Falco pod not starting: driver loading failure

If a Falco pod is in CrashLoopBackOff or Error state, the most common cause is that the eBPF probe failed to load.

Check the pod logs first:

kubectl logs -n falco <pod-name> --previous

Then check dmesg on the node the pod was scheduled to:

kubectl get pod -n falco <pod-name> -o wide
# note the node name, then SSH to it
ssh <node>
dmesg | tail -100 | grep -i bpf

BPF verifier errors appear as bpf: Permission denied or bpf: Invalid argument. The most common causes and their fixes are:

  • Kernel below 5.8: re-provision the node with Ubuntu 22.04 LTS

  • BTF not available: confirm /sys/kernel/btf/vmlinux exists; if absent, the kernel was built without CONFIG_DEBUG_INFO_BTF=y

  • Missing capabilities: check that no Gatekeeper policy stripped CAP_BPF or CAP_PERFMON from the pod; see the eBPF configuration runbook for required capabilities

High CPU from Falco

Falco watching high-throughput workloads (build systems, CI runners, log aggregators) can consume significant CPU due to the volume of syscalls processed. Tune the buffer size preset downwards first:

syscall_buf_size_preset: 2

Then identify which rules are firing most frequently. Noisy rules inflate CPU not because of the detection itself but because of output serialisation. Query the Falcosidekick metrics:

kubectl port-forward -n falco svc/falcosidekick 2801:2801
curl -s http://localhost:2801/metrics | grep falcosidekick_inputs_total | sort -t= -k2 -rn | head -20

For rules generating thousands of events per hour with no operational value, either add a macro exception or set the priority to DEBUG so the event is suppressed:

- rule: Some chatty default rule
  override:
    condition: append
  condition: and not k8s.ns.name = ci-runners

False positive rules

False positives are almost always caused by a legitimate process that matches a condition written for a narrower scope. The fix is always to extend the condition via override: append rather than disabling the rule outright.

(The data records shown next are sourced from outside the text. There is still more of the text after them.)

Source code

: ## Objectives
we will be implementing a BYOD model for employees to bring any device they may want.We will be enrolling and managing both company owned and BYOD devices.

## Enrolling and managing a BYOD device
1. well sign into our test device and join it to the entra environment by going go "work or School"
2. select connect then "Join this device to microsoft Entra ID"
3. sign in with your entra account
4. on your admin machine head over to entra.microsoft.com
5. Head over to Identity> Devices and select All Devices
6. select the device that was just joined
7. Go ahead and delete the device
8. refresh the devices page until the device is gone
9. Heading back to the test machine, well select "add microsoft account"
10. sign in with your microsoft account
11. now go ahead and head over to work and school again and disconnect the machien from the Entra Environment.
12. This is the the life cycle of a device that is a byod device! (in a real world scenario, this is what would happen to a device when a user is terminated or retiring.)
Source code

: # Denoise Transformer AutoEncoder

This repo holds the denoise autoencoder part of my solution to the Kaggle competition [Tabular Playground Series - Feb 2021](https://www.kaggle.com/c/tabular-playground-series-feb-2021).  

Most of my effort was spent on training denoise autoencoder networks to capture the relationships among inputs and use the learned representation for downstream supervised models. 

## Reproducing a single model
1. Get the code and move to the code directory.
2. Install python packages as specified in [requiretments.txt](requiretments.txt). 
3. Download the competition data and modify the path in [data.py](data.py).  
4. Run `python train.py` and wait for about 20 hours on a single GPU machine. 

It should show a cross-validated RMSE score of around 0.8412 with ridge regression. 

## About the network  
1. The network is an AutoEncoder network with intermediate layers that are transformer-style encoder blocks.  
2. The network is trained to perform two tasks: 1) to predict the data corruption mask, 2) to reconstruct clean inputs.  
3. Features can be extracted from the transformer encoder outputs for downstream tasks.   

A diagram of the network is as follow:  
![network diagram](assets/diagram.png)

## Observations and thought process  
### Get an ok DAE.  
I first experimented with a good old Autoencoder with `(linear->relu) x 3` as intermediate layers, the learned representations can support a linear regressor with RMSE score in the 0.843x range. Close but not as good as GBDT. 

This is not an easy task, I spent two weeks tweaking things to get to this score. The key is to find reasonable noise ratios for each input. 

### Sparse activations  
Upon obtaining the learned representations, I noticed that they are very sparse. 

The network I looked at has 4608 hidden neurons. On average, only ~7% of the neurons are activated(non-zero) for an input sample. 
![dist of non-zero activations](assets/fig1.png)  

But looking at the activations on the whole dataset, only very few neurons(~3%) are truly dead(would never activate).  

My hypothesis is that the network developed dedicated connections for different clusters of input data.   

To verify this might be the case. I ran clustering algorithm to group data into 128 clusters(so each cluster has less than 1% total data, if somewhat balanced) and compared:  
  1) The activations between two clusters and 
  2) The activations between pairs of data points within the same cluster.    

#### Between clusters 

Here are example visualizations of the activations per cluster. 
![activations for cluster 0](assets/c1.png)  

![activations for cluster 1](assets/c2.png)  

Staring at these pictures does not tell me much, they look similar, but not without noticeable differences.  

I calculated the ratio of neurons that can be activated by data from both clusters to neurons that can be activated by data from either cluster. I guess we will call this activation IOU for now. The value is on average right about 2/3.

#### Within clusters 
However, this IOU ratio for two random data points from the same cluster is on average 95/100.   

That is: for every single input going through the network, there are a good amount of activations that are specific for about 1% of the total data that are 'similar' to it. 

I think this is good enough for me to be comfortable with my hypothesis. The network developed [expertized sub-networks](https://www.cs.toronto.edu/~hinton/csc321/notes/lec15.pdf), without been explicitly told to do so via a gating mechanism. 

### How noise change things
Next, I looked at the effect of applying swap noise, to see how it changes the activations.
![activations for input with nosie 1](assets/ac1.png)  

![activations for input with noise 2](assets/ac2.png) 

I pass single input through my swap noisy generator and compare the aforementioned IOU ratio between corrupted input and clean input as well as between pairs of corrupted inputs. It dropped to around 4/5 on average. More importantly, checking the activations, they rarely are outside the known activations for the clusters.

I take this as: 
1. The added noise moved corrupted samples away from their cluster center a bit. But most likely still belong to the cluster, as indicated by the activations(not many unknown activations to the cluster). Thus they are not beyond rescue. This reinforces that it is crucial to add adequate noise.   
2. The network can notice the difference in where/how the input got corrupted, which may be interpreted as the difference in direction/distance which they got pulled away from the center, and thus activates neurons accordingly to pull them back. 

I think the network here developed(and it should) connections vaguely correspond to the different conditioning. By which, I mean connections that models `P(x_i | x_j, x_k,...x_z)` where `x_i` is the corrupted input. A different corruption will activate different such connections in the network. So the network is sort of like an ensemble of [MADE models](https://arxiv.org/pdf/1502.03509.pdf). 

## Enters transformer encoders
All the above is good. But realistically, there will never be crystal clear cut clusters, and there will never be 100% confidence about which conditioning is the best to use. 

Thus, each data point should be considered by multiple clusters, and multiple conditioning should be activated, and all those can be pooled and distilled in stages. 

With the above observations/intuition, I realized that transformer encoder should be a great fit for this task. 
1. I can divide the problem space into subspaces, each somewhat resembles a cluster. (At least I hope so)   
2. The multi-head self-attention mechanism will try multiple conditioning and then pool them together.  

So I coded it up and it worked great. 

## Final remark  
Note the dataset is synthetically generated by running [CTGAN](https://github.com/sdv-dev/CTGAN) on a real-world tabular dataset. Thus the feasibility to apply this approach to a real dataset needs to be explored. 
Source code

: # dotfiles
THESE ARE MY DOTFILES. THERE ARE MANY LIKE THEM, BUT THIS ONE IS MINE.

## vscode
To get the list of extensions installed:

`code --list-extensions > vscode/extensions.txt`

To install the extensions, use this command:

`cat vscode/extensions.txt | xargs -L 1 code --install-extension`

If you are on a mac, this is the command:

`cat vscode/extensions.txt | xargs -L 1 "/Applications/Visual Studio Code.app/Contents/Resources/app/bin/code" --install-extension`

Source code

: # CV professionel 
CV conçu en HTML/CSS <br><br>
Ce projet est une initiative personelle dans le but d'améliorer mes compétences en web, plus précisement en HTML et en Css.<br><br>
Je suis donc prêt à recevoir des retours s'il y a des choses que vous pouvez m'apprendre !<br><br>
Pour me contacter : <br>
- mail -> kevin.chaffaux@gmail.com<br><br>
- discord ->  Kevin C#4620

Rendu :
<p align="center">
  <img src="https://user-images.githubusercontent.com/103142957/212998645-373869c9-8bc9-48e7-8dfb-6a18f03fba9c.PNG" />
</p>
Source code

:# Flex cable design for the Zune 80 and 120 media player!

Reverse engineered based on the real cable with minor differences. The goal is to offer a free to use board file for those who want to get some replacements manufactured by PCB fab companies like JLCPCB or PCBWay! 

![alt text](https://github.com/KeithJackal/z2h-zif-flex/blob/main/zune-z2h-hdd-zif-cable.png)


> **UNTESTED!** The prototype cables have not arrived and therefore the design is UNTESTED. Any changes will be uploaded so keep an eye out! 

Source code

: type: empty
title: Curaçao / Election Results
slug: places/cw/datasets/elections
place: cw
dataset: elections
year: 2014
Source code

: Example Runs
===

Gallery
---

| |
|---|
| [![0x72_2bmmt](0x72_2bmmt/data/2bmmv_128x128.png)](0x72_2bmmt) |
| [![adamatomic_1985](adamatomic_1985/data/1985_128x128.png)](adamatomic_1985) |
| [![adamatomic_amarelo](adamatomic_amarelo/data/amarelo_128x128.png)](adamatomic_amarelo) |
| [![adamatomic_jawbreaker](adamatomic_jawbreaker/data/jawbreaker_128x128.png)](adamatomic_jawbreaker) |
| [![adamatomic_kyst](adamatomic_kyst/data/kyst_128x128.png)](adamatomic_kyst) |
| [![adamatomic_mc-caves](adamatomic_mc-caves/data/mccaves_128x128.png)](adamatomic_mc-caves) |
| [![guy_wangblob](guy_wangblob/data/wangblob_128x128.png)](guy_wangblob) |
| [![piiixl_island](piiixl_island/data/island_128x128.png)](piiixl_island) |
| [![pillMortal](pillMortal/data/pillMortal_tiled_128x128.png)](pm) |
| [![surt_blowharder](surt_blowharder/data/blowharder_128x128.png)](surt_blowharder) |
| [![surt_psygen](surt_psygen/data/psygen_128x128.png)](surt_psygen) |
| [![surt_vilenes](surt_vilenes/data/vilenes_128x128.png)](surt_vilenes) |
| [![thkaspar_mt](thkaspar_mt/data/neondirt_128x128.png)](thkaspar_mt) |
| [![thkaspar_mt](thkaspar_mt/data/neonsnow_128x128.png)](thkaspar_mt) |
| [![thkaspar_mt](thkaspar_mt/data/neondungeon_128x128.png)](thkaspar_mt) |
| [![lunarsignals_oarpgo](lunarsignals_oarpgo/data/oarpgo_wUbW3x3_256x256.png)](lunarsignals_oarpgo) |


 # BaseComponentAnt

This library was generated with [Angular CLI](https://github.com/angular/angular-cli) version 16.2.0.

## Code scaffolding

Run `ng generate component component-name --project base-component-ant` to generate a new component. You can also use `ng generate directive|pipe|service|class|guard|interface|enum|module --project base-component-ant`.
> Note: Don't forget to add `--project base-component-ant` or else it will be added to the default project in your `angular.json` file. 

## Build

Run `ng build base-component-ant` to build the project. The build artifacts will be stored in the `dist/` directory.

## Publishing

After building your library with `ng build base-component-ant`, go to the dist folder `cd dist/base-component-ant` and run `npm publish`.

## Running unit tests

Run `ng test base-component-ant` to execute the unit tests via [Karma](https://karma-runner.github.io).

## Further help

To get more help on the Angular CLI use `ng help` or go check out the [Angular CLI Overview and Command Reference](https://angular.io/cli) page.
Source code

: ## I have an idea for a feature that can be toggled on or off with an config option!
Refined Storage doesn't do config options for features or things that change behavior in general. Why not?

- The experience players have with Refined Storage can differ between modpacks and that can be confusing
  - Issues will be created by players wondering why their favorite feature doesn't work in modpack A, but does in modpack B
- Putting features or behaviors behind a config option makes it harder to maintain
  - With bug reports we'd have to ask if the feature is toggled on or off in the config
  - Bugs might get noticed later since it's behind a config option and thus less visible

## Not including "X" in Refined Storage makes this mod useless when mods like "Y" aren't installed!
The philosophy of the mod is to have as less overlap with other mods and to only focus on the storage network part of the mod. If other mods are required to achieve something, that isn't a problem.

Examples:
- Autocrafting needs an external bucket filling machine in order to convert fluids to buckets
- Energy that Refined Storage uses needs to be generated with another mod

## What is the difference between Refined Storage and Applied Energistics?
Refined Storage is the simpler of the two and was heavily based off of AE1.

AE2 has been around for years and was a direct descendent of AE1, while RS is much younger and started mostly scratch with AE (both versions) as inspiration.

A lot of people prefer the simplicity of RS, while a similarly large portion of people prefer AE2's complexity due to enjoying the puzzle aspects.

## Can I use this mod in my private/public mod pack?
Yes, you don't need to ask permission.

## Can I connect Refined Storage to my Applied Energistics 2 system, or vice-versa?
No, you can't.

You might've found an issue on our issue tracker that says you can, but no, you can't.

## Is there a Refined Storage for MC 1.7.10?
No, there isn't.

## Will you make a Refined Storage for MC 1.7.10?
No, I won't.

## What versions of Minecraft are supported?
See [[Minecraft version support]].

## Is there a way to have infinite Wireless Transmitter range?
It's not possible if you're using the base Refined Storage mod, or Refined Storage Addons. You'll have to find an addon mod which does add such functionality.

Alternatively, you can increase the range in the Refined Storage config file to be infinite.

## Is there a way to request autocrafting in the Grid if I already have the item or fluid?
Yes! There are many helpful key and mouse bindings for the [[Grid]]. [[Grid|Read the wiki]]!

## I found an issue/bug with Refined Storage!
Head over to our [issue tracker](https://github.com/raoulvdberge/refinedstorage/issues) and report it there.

To identify the fields of a specific event, enable JSON output and watch the log file:

kubectl exec -n falco <pod-name> -- tail -f /var/log/falco/events.log | python3 -m json.tool

Find the false positive event, note the distinguishing field values (for example proc.name, container.image.repository, or k8s.ns.name), then add an exception:

- macro: golem_trust_allowed_write_etc
  condition: proc.name = my-init-container

- rule: Write below etc
  override:
    condition: append
  condition: and not golem_trust_allowed_write_etc

Test the change with falco --dry-run before deploying. Submit the change as a merge request to golem-trust/falco-rules; it requires approval from either Dr. Crucible or Cheery.

Testing whether a specific syscall is detected

To confirm that a rule catches the intended behaviour, use a test container with nsenter to run a command in the target container’s namespaces, or simply exec into an existing container:

kubectl run falco-test \
  --image=harbor.golems.internal/library/ubuntu:22.04 \
  --restart=Never \
  --rm -it \
  -- /bin/bash

Inside the container, perform the action the rule targets (for example, reading /etc/shadow). Watch Falco logs on the node running the test pod:

kubectl logs -n falco <falco-pod-on-same-node> -f | grep "falco-test"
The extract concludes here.